By adjusting the porosity of the first substrate and/or the porosity of the second substrate to fall within the above range, the air permeability and mechanical strength of the first substrate, the second substrate, and the separator can be adjusted, and the separator can achieve good ion conductivity, thereby contributing to improving the cycle performance, kinetic performance, and the like of the secondary battery.

The porosity of the substrate has the meaning well-known in the art and may be tested using devices and methods known in the art. For example, the porosity of the substrate may be tested using a mercury porosimeter with reference to the test standard GB/T 21650-2008.

In some embodiments, the puncture strength of the first substrate is higher than the puncture strength of the second substrate.

In some embodiments, the puncture strength of the first substrate may be 200 gf to 450 gf, for example, 200 gf, 230 gf, 250 gf, 280 gf, 300 gf, 350 gf, 380 gf, 400 gf, 420 gf, 450 gf, or a range formed by any two of the above values.

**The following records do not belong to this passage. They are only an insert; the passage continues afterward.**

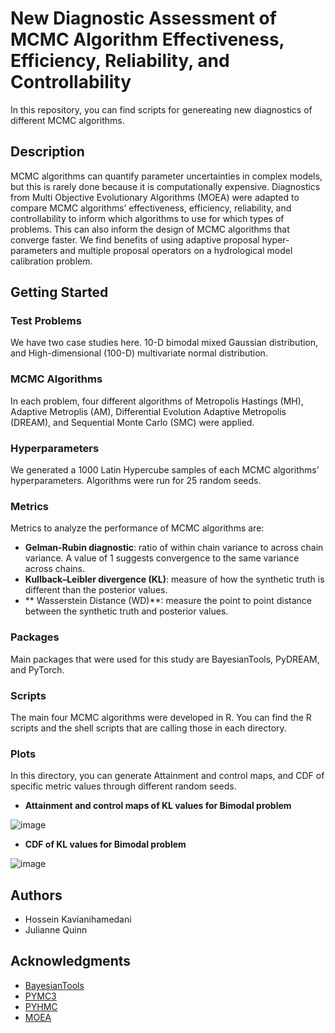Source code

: # New Diagnostic Assessment of MCMC Algorithm Effectiveness, Efficiency, Reliability, and Controllability

In this repository, you can find scripts for genereating new diagnostics of different MCMC algorithms. 

## Description

MCMC algorithms can quantify parameter uncertainties in complex models, but this is rarely done because it is computationally expensive. Diagnostics from Multi Objective Evolutionary Algorithms (MOEA) were adapted to compare MCMC algorithms’ effectiveness, efficiency, reliability, and controllability to inform which algorithms to use for which types of problems. This can also inform the design of MCMC algorithms that converge faster. We find benefits of using adaptive proposal hyper-parameters and multiple proposal operators on a hydrological model calibration problem.

## Getting Started

### Test Problems

We have two case studies here. 10-D bimodal mixed Gaussian distribution, and High-dimensional (100-D) multivariate normal distribution. 

### MCMC Algorithms

In each problem, four different algorithms of Metropolis Hastings (MH), Adaptive Metroplis (AM), Differential Evolution Adaptive Metropolis (DREAM), and Sequential Monte Carlo (SMC) were applied. 

### Hyperparameters

We generated a 1000 Latin Hypercube samples of each MCMC algorithms’ hyperparameters. Algorithms were run for 25 random seeds.

### Metrics

Metrics to analyze the performance of MCMC algorithms are:

* **Gelman-Rubin diagnostic**: ratio of within chain variance to across chain variance. A value of 1 suggests convergence to the same variance across chains.
* **Kullback–Leibler divergence (KL)**: measure of how the synthetic truth is different than the posterior values.
* ** Wasserstein Distance (WD)**: measure the point to point distance between the synthetic truth and posterior values.


### Packages

Main packages that were used for this study are BayesianTools, PyDREAM, and PyTorch. 

### Scripts

The main four MCMC algorithms were developed in R. You can find the R scripts and the shell scripts that are calling those in each directory. 

### Plots

In this directory, you can generate Attainment and control maps, and CDF of specific metric values through different random seeds.

* **Attainment and control maps of KL values for Bimodal problem**

![image](https://user-images.githubusercontent.com/54559577/198050022-834ddc9f-1434-4990-87a6-8f57eabefffc.png)


* **CDF of  KL values for Bimodal problem**


![image](https://user-images.githubusercontent.com/54559577/198050266-ff67b9c8-220e-485c-a6a9-31d9e6a4df09.png)


## Authors

* Hossein Kavianihamedani
* Julianne Quinn


## Acknowledgments

* [BayesianTools](https://github.com/florianhartig/BayesianTools)
* [PYMC3](https://github.com/pymc-devs/pymc)
* [PYHMC](https://github.com/rmcgibbo/pyhmc)
* [MOEA](https://www.sciencedirect.com/science/article/pii/S0309170816300896)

Optionally, in some embodiments, the puncture strength of the first substrate may also be 230 gf to 420 gf, for example, 230 gf, 250 gf, 280 gf, 300 gf, 350 gf, 380 gf, 400 gf, 420 gf, or a range formed by any two of the above values.

In some embodiments, the puncture strength of the second substrate may be 100 gf to 220 gf, for example, 100 gf, 120 gf, 150 gf, 180 gf, 200 gf, 220 gf, or a range formed by any two of the above values.

Optionally, in some embodiments, the puncture strength of the second substrate may also be 120 gf to 180 gf, for example, 120 gf, 130 gf, 140 gf, 150 gf, 160 gf, 170 gf, 180 gf, or a range formed by any two of the above values.

By adjusting the puncture strength of the first substrate and/or the second substrate to satisfy the above condition, it is beneficial to reduce the risk of the separator being punctured by lithium dendrites or being punctured under mechanical impact, thereby further improving the reliability of the secondary battery.

The puncture strength of the substrate has the meaning well-known in the art and may be tested using devices and methods known in the art. For example, the puncture strength of the substrate may be tested with reference to GB/T10004-2008. Specifically, the substrate may be cut into strips to obtain test pieces, and the width of the test pieces may be 100 mm. A test piece with a width of 100 mm is mounted on a sample film fixing clamp ring, and then the test piece is punctured with a steel needle having a diameter of 1.0 mm and a tip radius of 0.5 mm at a speed of (50±5) mm/min, and the maximum load of the steel needle penetrating the test piece is read. 5 or more groups of parallel samples may be taken, 3 points are randomly tested for each group of samples, and an arithmetic average value of the puncture strengths of all the parallel samples is taken as the puncture strength of the substrate.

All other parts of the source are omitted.